A patient was telling me how her brother had been estranged from her family. Words had been spoken. Hearts had been hurt. Lines had been drawn. Nine years went by while each side nursed their wounds and replenished their ammunition just in case an opportunity arose to fire a few more salvos at the other side.
Then there was a family wedding. An invitation was sent to the brother not expecting that anything would come of it. But the brother and his family came. There was much laughter and warmth. Cousins that had never met each other got to talk to each other. Family history and family stories were shared. A good time was had by all.
Every time I hear stories like this I am encouraged to believe that truces can be declared. Trenches can be abandoned and former enemies can meet in the no man’s land between the trenches. Energy can now be expended in reclaiming what had been lost. Love can be allowed to flow and flower again. And I wonder why did it take so long? Why did this go on for years and years? Why did it take a wedding to end the war? Why were hearts subjected to so much grief and pain so needlessly?

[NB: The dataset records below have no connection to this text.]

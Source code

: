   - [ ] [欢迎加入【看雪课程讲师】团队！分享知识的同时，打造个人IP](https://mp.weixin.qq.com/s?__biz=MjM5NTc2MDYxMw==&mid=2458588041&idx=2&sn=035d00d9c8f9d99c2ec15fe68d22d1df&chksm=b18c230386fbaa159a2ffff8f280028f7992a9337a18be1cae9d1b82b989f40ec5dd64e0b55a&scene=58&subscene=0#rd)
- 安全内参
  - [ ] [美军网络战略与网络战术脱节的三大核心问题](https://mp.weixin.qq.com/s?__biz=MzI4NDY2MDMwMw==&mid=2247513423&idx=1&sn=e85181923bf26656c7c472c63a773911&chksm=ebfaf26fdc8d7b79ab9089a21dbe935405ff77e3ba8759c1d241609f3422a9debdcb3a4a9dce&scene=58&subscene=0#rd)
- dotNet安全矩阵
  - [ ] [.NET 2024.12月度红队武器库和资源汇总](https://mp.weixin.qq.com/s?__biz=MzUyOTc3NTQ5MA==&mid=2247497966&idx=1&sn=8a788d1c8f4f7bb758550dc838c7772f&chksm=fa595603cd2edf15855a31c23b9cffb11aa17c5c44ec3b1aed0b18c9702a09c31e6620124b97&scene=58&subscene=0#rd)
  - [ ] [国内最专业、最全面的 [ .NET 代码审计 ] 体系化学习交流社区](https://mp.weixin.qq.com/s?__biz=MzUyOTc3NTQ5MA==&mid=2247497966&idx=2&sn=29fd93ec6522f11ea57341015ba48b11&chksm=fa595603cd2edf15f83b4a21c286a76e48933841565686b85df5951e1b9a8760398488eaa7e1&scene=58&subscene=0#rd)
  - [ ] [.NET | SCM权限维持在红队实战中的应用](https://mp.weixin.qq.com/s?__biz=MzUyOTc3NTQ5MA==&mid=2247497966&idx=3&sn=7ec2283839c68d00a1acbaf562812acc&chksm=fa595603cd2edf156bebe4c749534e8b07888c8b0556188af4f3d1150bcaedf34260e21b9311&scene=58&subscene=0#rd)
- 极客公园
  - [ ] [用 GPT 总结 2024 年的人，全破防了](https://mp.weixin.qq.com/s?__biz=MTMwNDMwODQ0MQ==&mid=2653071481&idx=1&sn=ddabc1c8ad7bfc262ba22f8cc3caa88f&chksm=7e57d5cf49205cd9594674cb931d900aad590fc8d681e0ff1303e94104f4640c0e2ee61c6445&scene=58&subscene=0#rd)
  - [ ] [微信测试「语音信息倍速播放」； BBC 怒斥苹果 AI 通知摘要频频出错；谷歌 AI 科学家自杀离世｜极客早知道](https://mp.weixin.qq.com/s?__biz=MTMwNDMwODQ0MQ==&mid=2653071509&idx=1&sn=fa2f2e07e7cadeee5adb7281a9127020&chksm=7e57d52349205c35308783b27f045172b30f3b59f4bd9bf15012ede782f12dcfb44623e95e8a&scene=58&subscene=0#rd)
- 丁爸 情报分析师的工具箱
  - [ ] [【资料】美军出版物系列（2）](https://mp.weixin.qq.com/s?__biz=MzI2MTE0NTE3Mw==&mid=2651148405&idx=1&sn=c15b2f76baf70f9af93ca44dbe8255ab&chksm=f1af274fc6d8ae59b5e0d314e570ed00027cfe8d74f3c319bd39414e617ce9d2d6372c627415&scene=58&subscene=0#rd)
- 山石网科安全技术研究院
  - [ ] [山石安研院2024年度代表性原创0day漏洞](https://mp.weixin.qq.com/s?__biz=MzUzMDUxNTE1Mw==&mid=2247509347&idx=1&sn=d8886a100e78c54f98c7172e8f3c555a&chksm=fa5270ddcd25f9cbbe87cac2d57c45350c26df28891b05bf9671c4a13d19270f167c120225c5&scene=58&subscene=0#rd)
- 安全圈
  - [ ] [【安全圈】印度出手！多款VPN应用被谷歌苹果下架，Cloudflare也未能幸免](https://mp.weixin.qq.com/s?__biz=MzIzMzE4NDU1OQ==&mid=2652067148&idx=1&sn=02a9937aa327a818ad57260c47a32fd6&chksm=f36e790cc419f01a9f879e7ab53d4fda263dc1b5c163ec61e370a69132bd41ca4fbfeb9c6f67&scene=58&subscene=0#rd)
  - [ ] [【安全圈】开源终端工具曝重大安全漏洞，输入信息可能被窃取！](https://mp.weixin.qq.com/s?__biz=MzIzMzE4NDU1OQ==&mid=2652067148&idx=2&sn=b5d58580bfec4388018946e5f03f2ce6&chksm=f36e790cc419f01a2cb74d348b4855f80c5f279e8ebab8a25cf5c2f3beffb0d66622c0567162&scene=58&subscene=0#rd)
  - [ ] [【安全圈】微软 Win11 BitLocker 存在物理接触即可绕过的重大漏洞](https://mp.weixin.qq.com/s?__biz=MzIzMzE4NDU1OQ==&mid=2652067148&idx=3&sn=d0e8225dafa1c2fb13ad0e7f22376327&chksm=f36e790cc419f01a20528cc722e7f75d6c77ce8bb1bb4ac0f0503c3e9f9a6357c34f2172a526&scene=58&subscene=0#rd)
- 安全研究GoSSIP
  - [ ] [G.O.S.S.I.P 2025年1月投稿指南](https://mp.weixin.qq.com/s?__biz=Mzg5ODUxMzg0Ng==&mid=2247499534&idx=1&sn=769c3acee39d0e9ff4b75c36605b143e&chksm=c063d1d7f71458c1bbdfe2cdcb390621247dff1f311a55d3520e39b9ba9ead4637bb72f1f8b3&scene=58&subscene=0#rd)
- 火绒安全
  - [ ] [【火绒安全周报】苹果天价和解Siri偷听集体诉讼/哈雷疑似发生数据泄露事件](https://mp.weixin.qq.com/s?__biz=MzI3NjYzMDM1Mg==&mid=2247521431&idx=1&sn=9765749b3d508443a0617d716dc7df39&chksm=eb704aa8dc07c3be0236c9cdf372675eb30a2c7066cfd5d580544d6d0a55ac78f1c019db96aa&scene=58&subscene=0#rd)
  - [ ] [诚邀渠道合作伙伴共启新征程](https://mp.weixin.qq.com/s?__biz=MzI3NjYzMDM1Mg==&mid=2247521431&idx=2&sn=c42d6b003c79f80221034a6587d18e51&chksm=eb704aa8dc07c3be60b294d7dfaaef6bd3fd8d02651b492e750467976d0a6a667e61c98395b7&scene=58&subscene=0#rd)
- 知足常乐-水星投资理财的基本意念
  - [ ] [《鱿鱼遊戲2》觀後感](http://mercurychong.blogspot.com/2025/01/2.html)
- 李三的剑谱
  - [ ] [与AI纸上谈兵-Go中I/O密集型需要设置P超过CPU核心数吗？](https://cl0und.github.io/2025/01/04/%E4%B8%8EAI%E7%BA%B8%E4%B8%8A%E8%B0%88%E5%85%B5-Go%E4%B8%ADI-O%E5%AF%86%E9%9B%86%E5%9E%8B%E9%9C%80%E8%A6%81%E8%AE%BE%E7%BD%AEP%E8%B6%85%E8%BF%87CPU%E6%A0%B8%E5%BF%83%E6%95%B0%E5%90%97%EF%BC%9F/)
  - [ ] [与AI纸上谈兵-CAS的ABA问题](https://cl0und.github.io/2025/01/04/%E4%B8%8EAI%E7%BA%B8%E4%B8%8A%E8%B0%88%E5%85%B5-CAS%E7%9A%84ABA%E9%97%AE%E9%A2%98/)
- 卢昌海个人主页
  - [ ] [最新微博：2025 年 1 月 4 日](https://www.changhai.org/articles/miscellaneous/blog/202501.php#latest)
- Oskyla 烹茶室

While you might be pondering such questions in your family and grieving over a child who is estranged from you the question on your mind might be what is going to change this situation? Will it take a wedding? A graduation? A funeral? I don’t know if there is any particular family situation that is required to break the deadlock that might exist in your family. I think someone has to make a move. Someone has to try something. Someone has to believe if I don’t say something now when will I say it? If I don’t say something now how will I live with the regret of the opportunity passing by and the other person never knows how much I really loved him?